Patience Lake is certainly cyberpunk, with its cyborgs and self-driving cars and its mildly dystopian near future. The Remora? Definitely. Payday Weather? You could argue it. After Midnight at the ZapStop and The Acheulean Gift are more biopunk, but I'm one of the few who regularly uses that term, and it's obviously just a squishy, oozy cousin to cyberpunk, anyway.
But you could also argue that most near future SFF is cyberpunk. We live in a cyberpunk present, by the standards of the 1980s birth of the genre, right? Every future out into the next 100 years not interrupted by alien first contact, time travel, or a honking big killer asteroid is going to have cyberpunk elements. So, does the subgenre actually exist anymore?
I think about this kind of thing because, like a lot of nerds, I have that cataloguing urge. I love to pin science fiction stories like butterflies in the glass cases inside my brain and neatly label them. New Wave. Military. Post-cyberpunk. Ribofunk. Post-singularity. Feminist. Literary. Anthropological. New Weird. On and on and on. Science fiction fandom/scholarship has helped with this by creating dozens of subgenres.
And yet, there are some types of novels and stories that I see as fitting into neat categories, yet which are never or seldom discussed as belonging to a distinct, named subgenre. And since I can't stop myself, I'm going to point out a few of those. You might think some of these are bunk, and you are very likely right! But as everyone knows, we make genre distinctions so we can argue about them. So let's get cracking!
Faux Fantasy
Back in the 1960s, science fiction ruled the paperback spinner racks, and fantasy, particularly of the epic sword-fighting, dragon-slaying, spell-casting sort, barely existed.

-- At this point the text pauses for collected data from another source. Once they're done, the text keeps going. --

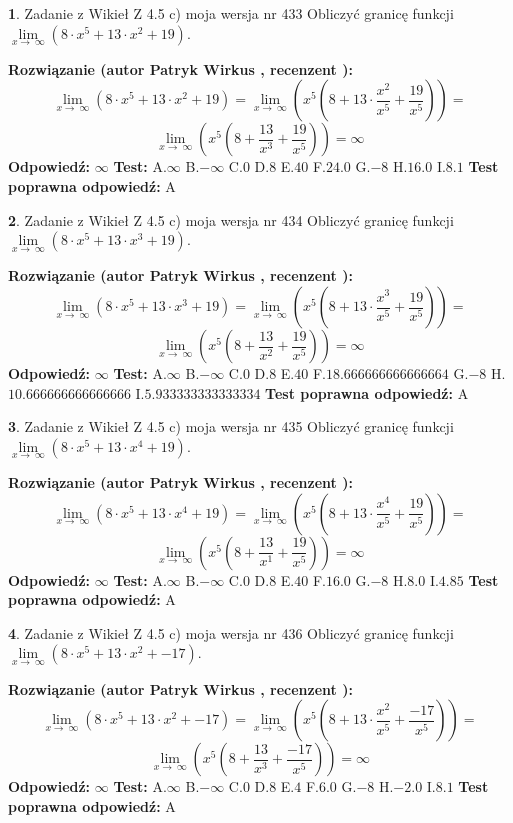 \documentclass[12pt, a4paper]{article}
\theoremstyle{definition} %
\newtheorem{zad}{}
\newcommand{\zadStart}[1]{\begin{zad}#1\newline}
\newcommand{\zadStop}{\end{zad}}
\newcommand{\rozwStart}[2]{\noindent \textbf{Rozwiązanie (autor #1 , recenzent #2): }\newline}
\newcommand{\rozwStop}{\newline}
\newcommand{\odpStart}{\noindent \textbf{Odpowiedź:}\newline}
\newcommand{\odpStop}{\newline}
\newcommand{\testStart}{\noindent \textbf{Test:}\newline}
\newcommand{\testStop}{\newline}
\newcommand{\kluczStart}{\noindent \textbf{Test poprawna odpowiedź:}\newline}
\newcommand{\kluczStop}{\newline}
\begin{document}
\zadStart{Zadanie z Wikieł Z 4.5 c) moja wersja nr 433}
Obliczyć granicę funkcji  $\lim\limits_{x\to\ \infty}(8 \cdot x^{5}+13 \cdot x^{2}+19)$.
\zadStop
\rozwStart{Patryk Wirkus}{}
$$\lim\limits_{x\to\ \infty}(8 \cdot x^{5}+13 \cdot x^{2}+19) = \lim\limits_{x\to\ \infty}(x^{5}(8 +13 \cdot \frac{x^{2}}{x^{5}}+\frac{19}{x^{5}})) =$$ $$\lim\limits_{x\to\ \infty}(x^{5}(8 +\frac{13}{x^{3}}+\frac{19}{x^{5}})) =\infty$$
\rozwStop
\odpStart
$\infty$
\odpStop
\testStart
A.$\infty$ B.$-\infty$ C.$0$ D.$8$ E.$40$
F.$24.0$ G.$-8$
H.$16.0$
I.$8.1$
\testStop
\kluczStart
A
\kluczStop



\zadStart{Zadanie z Wikieł Z 4.5 c) moja wersja nr 434}
Obliczyć granicę funkcji  $\lim\limits_{x\to\ \infty}(8 \cdot x^{5}+13 \cdot x^{3}+19)$.
\zadStop
\rozwStart{Patryk Wirkus}{}
$$\lim\limits_{x\to\ \infty}(8 \cdot x^{5}+13 \cdot x^{3}+19) = \lim\limits_{x\to\ \infty}(x^{5}(8 +13 \cdot \frac{x^{3}}{x^{5}}+\frac{19}{x^{5}})) =$$ $$\lim\limits_{x\to\ \infty}(x^{5}(8 +\frac{13}{x^{2}}+\frac{19}{x^{5}})) =\infty$$
\rozwStop
\odpStart
$\infty$
\odpStop
\testStart
A.$\infty$ B.$-\infty$ C.$0$ D.$8$ E.$40$
F.$18.666666666666664$ G.$-8$
H.$10.666666666666666$
I.$5.933333333333334$
\testStop
\kluczStart
A
\kluczStop



\zadStart{Zadanie z Wikieł Z 4.5 c) moja wersja nr 435}
Obliczyć granicę funkcji  $\lim\limits_{x\to\ \infty}(8 \cdot x^{5}+13 \cdot x^{4}+19)$.
\zadStop
\rozwStart{Patryk Wirkus}{}
$$\lim\limits_{x\to\ \infty}(8 \cdot x^{5}+13 \cdot x^{4}+19) = \lim\limits_{x\to\ \infty}(x^{5}(8 +13 \cdot \frac{x^{4}}{x^{5}}+\frac{19}{x^{5}})) =$$ $$\lim\limits_{x\to\ \infty}(x^{5}(8 +\frac{13}{x^{1}}+\frac{19}{x^{5}})) =\infty$$
\rozwStop
\odpStart
$\infty$
\odpStop
\testStart
A.$\infty$ B.$-\infty$ C.$0$ D.$8$ E.$40$
F.$16.0$ G.$-8$
H.$8.0$
I.$4.85$
\testStop
\kluczStart
A
\kluczStop



\zadStart{Zadanie z Wikieł Z 4.5 c) moja wersja nr 436}
Obliczyć granicę funkcji  $\lim\limits_{x\to\ \infty}(8 \cdot x^{5}+13 \cdot x^{2}+-17)$.
\zadStop
\rozwStart{Patryk Wirkus}{}
$$\lim\limits_{x\to\ \infty}(8 \cdot x^{5}+13 \cdot x^{2}+-17) = \lim\limits_{x\to\ \infty}(x^{5}(8 +13 \cdot \frac{x^{2}}{x^{5}}+\frac{-17}{x^{5}})) =$$ $$\lim\limits_{x\to\ \infty}(x^{5}(8 +\frac{13}{x^{3}}+\frac{-17}{x^{5}})) =\infty$$
\rozwStop
\odpStart
$\infty$
\odpStop
\testStart
A.$\infty$ B.$-\infty$ C.$0$ D.$8$ E.$4$
F.$6.0$ G.$-8$
H.$-2.0$
I.$8.1$
\testStop
\kluczStart
A
\kluczStop
\end{document}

So writers wrapped their fantasy stories in a veneer of science fiction, libraries stuck a rocket ship sticker on their spines, and the gears of publishing ground onwards.
When I wrote about the possible legal risks of fanfiction some time ago, I called this "deniable fantasy," and mentioned that Marion Zimmer Bradley's Darkover series was one of the early entries. But far more famous is Anne McCaffrey's Dragonriders of Pern series.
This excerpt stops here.